L’ancienne ministre a narré ensuite son expérience avec Nicolas Sarkozy, président passionné de sport, qui est intervenu de façon incessante dans l’exercice de ses compétences, le point culminant étant sans doute atteint lors du déroulement malheureux de la coupe du monde en Afrique du Sud en 2010, les joueurs de l’équipe de France n’ayant pas hésité alors à se mettre en grève.
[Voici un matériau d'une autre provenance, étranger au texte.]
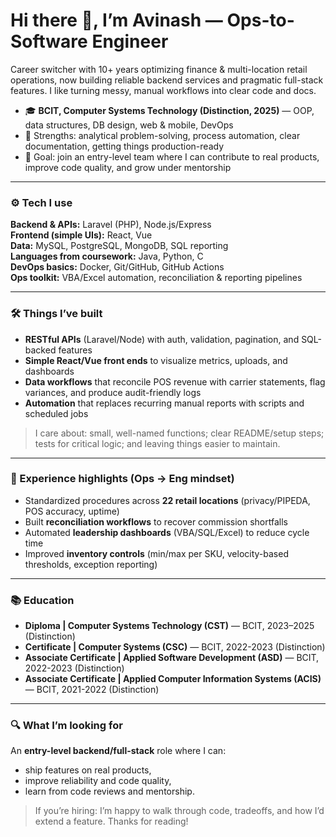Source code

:# Hi there 👋, I’m Avinash — Ops-to-Software Engineer

Career switcher with 10+ years optimizing finance & multi-location retail operations, now building reliable backend services and pragmatic full-stack features. I like turning messy, manual workflows into clear code and docs.

- 🎓 **BCIT, Computer Systems Technology (Distinction, 2025)** — OOP, data structures, DB design, web & mobile, DevOps
- 🧩 Strengths: analytical problem-solving, process automation, clear documentation, getting things production-ready
- 🎯 Goal: join an entry-level team where I can contribute to real products, improve code quality, and grow under mentorship

---

### ⚙️ Tech I use
**Backend & APIs:** Laravel (PHP), Node.js/Express  
**Frontend (simple UIs):** React, Vue  
**Data:** MySQL, PostgreSQL, MongoDB, SQL reporting  
**Languages from coursework:** Java, Python, C  
**DevOps basics:** Docker, Git/GitHub, GitHub Actions  
**Ops toolkit:** VBA/Excel automation, reconciliation & reporting pipelines

---

### 🛠️ Things I’ve built
- **RESTful APIs** (Laravel/Node) with auth, validation, pagination, and SQL-backed features  
- **Simple React/Vue front ends** to visualize metrics, uploads, and dashboards  
- **Data workflows** that reconcile POS revenue with carrier statements, flag variances, and produce audit-friendly logs  
- **Automation** that replaces recurring manual reports with scripts and scheduled jobs

> I care about: small, well-named functions; clear README/setup steps; tests for critical logic; and leaving things easier to maintain.

---

### 📌 Experience highlights (Ops → Eng mindset)
- Standardized procedures across **22 retail locations** (privacy/PIPEDA, POS accuracy, uptime)
- Built **reconciliation workflows** to recover commission shortfalls
- Automated **leadership dashboards** (VBA/SQL/Excel) to reduce cycle time
- Improved **inventory controls** (min/max per SKU, velocity-based thresholds, exception reporting)

---

### 📚 Education
- **Diploma | Computer Systems Technology (CST)** — BCIT, 2023–2025 (Distinction)
- **Certificate | Computer Systems (CSC)** — BCIT, 2022-2023 (Distinction)
- **Associate Certificate | Applied Software Development (ASD)** — BCIT, 2022-2023 (Distinction)
- **Associate Certificate | Applied Computer Information Systems (ACIS)** — BCIT, 2021-2022 (Distinction)

---

### 🔍 What I’m looking for
An **entry-level backend/full-stack** role where I can:
- ship features on real products,
- improve reliability and code quality,
- learn from code reviews and mentorship.

> If you’re hiring: I’m happy to walk through code, tradeoffs, and how I’d extend a feature. Thanks for reading!
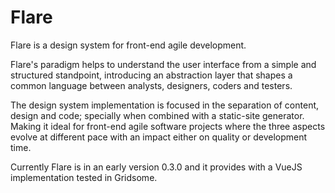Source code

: <column mode="slim">

# Flare

Flare is a design system for front-end agile development. 

Flare's paradigm helps to understand the user interface from a simple and structured standpoint, introducing an abstraction layer that shapes a common language between analysts, designers, coders and testers.

The design system implementation is focused in the separation of content, design and code; specially when combined with a static-site generator. Making it ideal for front-end agile software projects where the three aspects evolve at different pace with an impact either on quality or development time.

Currently Flare is in an early version 0.3.0 and it provides with a VueJS implementation tested in Gridsome.

</column>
La femme politique refait surface lorsqu’elle exprime pour finir ses réserves sur le projet de réforme de la gouvernance du sport actuellement examiné au sein du gouvernement. Un sujet sur lequel notre Think tank s’est d’ailleurs exprimé.

 

Les échanges avec la salle ont permis à diverses personnes, dont Bernard Amsalem, vice-président du CNOSF, d’exprimer à nouveau une inquiétude sur le manque de moyens affectés au sport, tout en soutenant le projet de réforme. Sophie Dion, ex-conseillère du président Sarkozy, s’est exprimée sur les mesures environnementales liées à l’organisation des grands événements sportifs, et Gérald Simon s’est interrogé sur le fait que le sport continue à être assimilé un service public. La notion d’intérêt général a-t-elle encore un sens, et quels peuvent être à présent le rôle et la place de l’État dans le sport ? C’est en reprenant ces interrogations que la présidente de la section du rapport et des études Martine de Boisdeffre a conclu cette première conférence, en annonçant que ces questions occuperaient une place centrale dans le rapport que le Conseil d’État consacrera au sport en 2019, tout comme la question de l’inégalité territoriale.